To the Tractor Sign

From our house to the end of the road off our road is two miles. It makes a good four-mile run, or walk, or bike. If you go to the bend in the road, where the big puddle sits after a hard rain, and where the yellow-billed cuckoo called one morning, it is one mile, or two miles round trip. And it is a mile and a half to the tractor sign.

When our children were small we would ride our bikes down the road. At first to the steep hill, then just up the steep hill, but eventually all the way to the tractor sign. That extra half mile to the end of the road, past the sign, heads down a steep hill again, which means heading back up that hill to return. Given our children’s early biking abilities, the tractor sign was just about right.
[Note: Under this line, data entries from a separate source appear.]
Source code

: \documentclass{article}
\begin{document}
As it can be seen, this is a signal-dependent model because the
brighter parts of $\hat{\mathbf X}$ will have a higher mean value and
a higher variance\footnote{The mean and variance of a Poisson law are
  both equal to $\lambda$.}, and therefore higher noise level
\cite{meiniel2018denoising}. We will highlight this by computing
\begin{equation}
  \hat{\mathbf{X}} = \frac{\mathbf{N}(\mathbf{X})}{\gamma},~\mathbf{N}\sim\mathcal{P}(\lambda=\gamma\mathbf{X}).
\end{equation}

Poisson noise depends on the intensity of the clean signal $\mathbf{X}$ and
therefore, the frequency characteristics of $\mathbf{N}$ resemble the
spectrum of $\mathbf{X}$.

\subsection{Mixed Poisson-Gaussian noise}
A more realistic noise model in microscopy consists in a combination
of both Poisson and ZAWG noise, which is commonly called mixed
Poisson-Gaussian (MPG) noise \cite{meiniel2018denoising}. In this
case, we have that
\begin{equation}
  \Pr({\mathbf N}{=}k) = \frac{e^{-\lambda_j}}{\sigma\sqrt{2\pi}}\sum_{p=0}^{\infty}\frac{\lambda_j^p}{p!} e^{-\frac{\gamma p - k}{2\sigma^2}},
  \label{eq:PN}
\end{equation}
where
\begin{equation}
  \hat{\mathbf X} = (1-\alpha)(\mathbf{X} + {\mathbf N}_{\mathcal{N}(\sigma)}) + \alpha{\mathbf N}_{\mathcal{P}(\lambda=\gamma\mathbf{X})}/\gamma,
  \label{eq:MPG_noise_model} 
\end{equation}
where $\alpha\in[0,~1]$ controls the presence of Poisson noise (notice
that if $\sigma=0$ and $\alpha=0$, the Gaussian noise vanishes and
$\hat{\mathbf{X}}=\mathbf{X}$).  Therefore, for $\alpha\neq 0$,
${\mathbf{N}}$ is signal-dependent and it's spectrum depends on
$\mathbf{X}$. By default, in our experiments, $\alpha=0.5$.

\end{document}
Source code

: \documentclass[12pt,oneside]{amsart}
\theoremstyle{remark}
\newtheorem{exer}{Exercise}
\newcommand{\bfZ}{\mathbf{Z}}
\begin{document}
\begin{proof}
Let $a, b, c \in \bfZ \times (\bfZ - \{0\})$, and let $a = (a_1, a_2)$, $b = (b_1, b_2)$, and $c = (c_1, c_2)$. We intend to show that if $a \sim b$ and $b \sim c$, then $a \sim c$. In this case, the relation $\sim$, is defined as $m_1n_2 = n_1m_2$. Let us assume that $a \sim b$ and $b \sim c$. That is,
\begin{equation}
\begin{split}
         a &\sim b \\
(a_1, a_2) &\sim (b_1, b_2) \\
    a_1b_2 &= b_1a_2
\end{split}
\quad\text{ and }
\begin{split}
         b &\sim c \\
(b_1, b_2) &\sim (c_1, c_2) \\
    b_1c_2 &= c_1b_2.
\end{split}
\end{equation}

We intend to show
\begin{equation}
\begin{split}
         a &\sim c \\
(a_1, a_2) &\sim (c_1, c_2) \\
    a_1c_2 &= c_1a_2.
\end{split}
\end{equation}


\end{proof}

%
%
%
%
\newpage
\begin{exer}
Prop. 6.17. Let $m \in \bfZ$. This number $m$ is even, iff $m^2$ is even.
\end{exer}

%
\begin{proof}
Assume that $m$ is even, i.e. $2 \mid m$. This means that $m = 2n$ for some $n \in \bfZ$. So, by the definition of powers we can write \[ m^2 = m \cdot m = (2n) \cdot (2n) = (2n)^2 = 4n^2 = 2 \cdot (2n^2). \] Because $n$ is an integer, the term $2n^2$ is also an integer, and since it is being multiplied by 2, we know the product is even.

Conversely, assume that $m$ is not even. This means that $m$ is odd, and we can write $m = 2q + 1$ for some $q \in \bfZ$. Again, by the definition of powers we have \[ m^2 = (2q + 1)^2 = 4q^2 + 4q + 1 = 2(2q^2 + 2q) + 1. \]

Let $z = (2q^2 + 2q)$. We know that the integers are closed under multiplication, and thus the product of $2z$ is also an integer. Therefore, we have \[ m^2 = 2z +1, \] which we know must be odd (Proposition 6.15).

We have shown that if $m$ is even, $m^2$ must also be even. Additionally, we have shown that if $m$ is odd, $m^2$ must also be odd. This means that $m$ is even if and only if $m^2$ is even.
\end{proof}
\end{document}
Five kilometers is just over three miles, so going to the tractor sign and back is like completing a 5K. It makes for a good enough morning run when I have to rise early and fit that in before heading to work. Three miles still doesn’t sound all that far to me, but 5K? That’s solid.
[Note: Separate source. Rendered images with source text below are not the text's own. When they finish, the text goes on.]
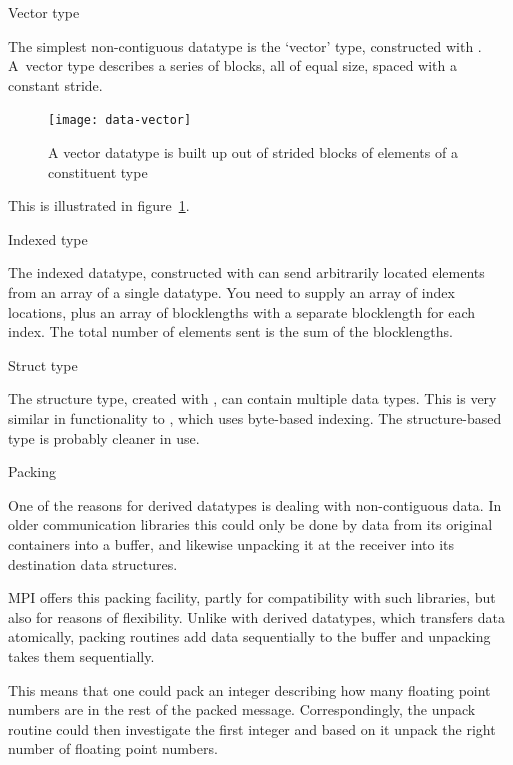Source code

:  {Vector type}

The simplest non-contiguous datatype is the `vector' type, constructed with
. A~vector type describes a series of blocks, all 
of equal size, spaced with a constant stride.
\begin{figure}[ht]
  \texttt{[image: data-vector]}
  \caption{A vector datatype is built up out of strided blocks of elements of a constituent type}
  \label{fig:data-vector}
\end{figure}
This is illustrated in figure~\ref{fig:data-vector}.

 {Indexed type}

The indexed datatype, constructed with 
can send arbitrarily located elements from an array of a single datatype.
You need to supply an array of index locations, plus an array of blocklengths
with a separate blocklength for each index. The total number of elements sent
is the sum of the blocklengths.

 {Struct type}

The structure type, created with ,
can contain multiple data types.
This is very similar in functionality to ,
which uses byte-based indexing. The structure-based type is probably cleaner
in use.


 {Packing}

One of the reasons for derived datatypes is dealing with non-contiguous data.
In older communication libraries this could only be done by  data
from its original containers into a buffer, and likewise unpacking it at the
receiver into its destination data structures.

MPI offers this packing facility, partly for compatibility with such libraries,
but also for reasons of flexibility. Unlike with derived datatypes,
which transfers data atomically, packing routines add data sequentially
to the buffer and unpacking takes them sequentially. 

This means that 
one could pack an integer describing how many floating point numbers
are in the rest of the packed message. 
Correspondingly, the unpack routine could then investigate the first integer
and based on it unpack the right number of floating point numbers.

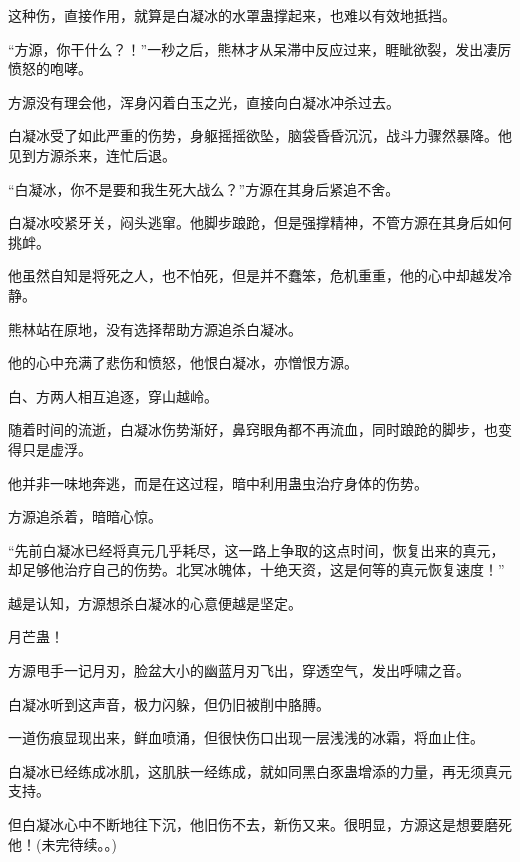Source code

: \begin{this_body}
这种伤，直接作用，就算是白凝冰的水罩蛊撑起来，也难以有效地抵挡。

“方源，你干什么？！”一秒之后，熊林才从呆滞中反应过来，睚眦欲裂，发出凄厉愤怒的咆哮。

方源没有理会他，浑身闪着白玉之光，直接向白凝冰冲杀过去。

白凝冰受了如此严重的伤势，身躯摇摇欲坠，脑袋昏昏沉沉，战斗力骤然暴降。他见到方源杀来，连忙后退。

“白凝冰，你不是要和我生死大战么？”方源在其身后紧追不舍。

白凝冰咬紧牙关，闷头逃窜。他脚步踉跄，但是强撑精神，不管方源在其身后如何挑衅。

他虽然自知是将死之人，也不怕死，但是并不蠢笨，危机重重，他的心中却越发冷静。

熊林站在原地，没有选择帮助方源追杀白凝冰。

他的心中充满了悲伤和愤怒，他恨白凝冰，亦憎恨方源。

白、方两人相互追逐，穿山越岭。

随着时间的流逝，白凝冰伤势渐好，鼻窍眼角都不再流血，同时踉跄的脚步，也变得只是虚浮。

他并非一味地奔逃，而是在这过程，暗中利用蛊虫治疗身体的伤势。

方源追杀着，暗暗心惊。

“先前白凝冰已经将真元几乎耗尽，这一路上争取的这点时间，恢复出来的真元，却足够他治疗自己的伤势。北冥冰魄体，十绝天资，这是何等的真元恢复速度！”

越是认知，方源想杀白凝冰的心意便越是坚定。

月芒蛊！

方源甩手一记月刃，脸盆大小的幽蓝月刃飞出，穿透空气，发出呼啸之音。

白凝冰听到这声音，极力闪躲，但仍旧被削中胳膊。

一道伤痕显现出来，鲜血喷涌，但很快伤口出现一层浅浅的冰霜，将血止住。

白凝冰已经练成冰肌，这肌肤一经练成，就如同黑白豕蛊增添的力量，再无须真元支持。

但白凝冰心中不断地往下沉，他旧伤不去，新伤又来。很明显，方源这是想要磨死他！(未完待续。。)

\end{this_body}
The tractor sign is kind of a classic. Tractors don’t really look like that anymore. I mean, some people still drive old ones like that. With care, a tractor lasts a long time. And there are still plenty of old tractors around here. Witness the tractor parade each October in Charlotte. And that hat. I guess maybe some people wear those. They are (maybe) even making a comeback, but still, not really the style these days. So yeah, not current.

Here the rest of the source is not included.